6. A computing device, comprising:

a deep neural network (DNN) trained for image processing an image frame;

a spiking neural network (SNN) to perform image processing of event format image data based on an output of the DNN; and

a loss detection module to determine a loss between the output of the DNN and an output of the SNN, wherein the DNN is disabled when the loss is within a threshold.

7. The computing device of claim 6, further comprising an event processor that synchronizes the event format image data with the image frame.

8. The computing device of claim 7, wherein the event processor synchronizes the event format image data with the image frame based on a common clock signal and a timestamp of the image frame.

9. The computing device of claim 6, wherein the SNN identifies a significant event in the event format image data based on metadata included in the output of the DNN.

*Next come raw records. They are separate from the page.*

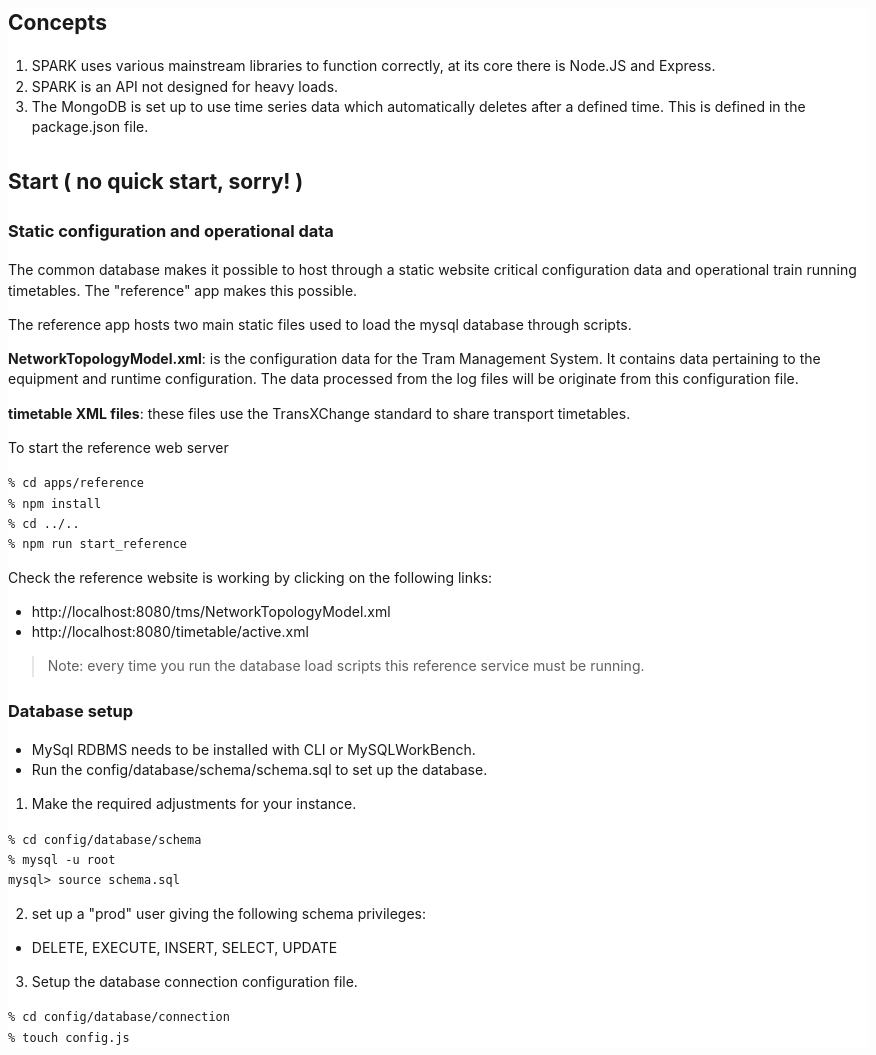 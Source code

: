 ## Concepts
1. SPARK uses various mainstream libraries to function correctly, at its core there is Node.JS and Express.
2. SPARK is an API not designed for heavy loads.
3. The MongoDB is set up to use time series data which automatically deletes after a defined time. This is defined in the package.json file. 

## Start ( no quick start, sorry! )

### Static configuration and operational data
The common database makes it possible to host through a static website critical configuration data and operational train running timetables.
The "reference" app makes this possible.

The reference app hosts two main static files used to load the mysql database through scripts.

**NetworkTopologyModel.xml**: is the configuration data for the Tram Management System. It contains data pertaining to the equipment and runtime configuration. The data processed from the log files will be originate from this configuration file.

**timetable XML files**: these files use the TransXChange standard to share transport timetables.

To start the reference web server
```
% cd apps/reference
% npm install
% cd ../..
% npm run start_reference
```
Check the reference website is working by clicking on the following links:
- http://localhost:8080/tms/NetworkTopologyModel.xml
- http://localhost:8080/timetable/active.xml

> Note: every time you run the database load scripts this reference service must be running.

### Database setup
- MySql RDBMS needs to be installed with CLI or MySQLWorkBench.
- Run the config/database/schema/schema.sql to set up the database.

1. Make the required adjustments for your instance.
```
% cd config/database/schema
% mysql -u root
mysql> source schema.sql
```
2. set up a "prod" user giving the following schema privileges:
- DELETE, EXECUTE, INSERT, SELECT, UPDATE

3. Setup the database connection configuration file.
```
% cd config/database/connection
% touch config.js
```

10. The computing device of claim 6, wherein an event capture sensor provides the event format data to the SNN based on a threshold indicating a significant change in the event format data.

11. A non-transitory machine-readable storage medium encoded with instructions executable by a processor, the machine-readable storage medium comprising:

instructions to provide event format image data to a spiking neural network (SNN); and

instructions to perform image processing on the event format image data by the SNN, wherein the SNN is trained for image processing the event format image data based on an output of a deep neural network (DNN) trained for image processing of image frames.

12. The machine-readable storage medium of claim 11, further comprising instructions to determine that the SNN is fully trained by the DNN based on a loss between the output of the DNN and an output of the SNN.

13. The machine-readable storage medium of claim 11, further comprising instructions to disable the DNN when the SNN is fully trained by the DNN.

14. The machine-readable storage medium of claim 11, wherein the SNN processes the event format image data without using the output of the DNN.

15. The machine-readable storage medium of claim 11, wherein the SNN is pretrained for image processing the event format image data based on the output of the DNN, and wherein the SNN is included in a computing device without the DNN.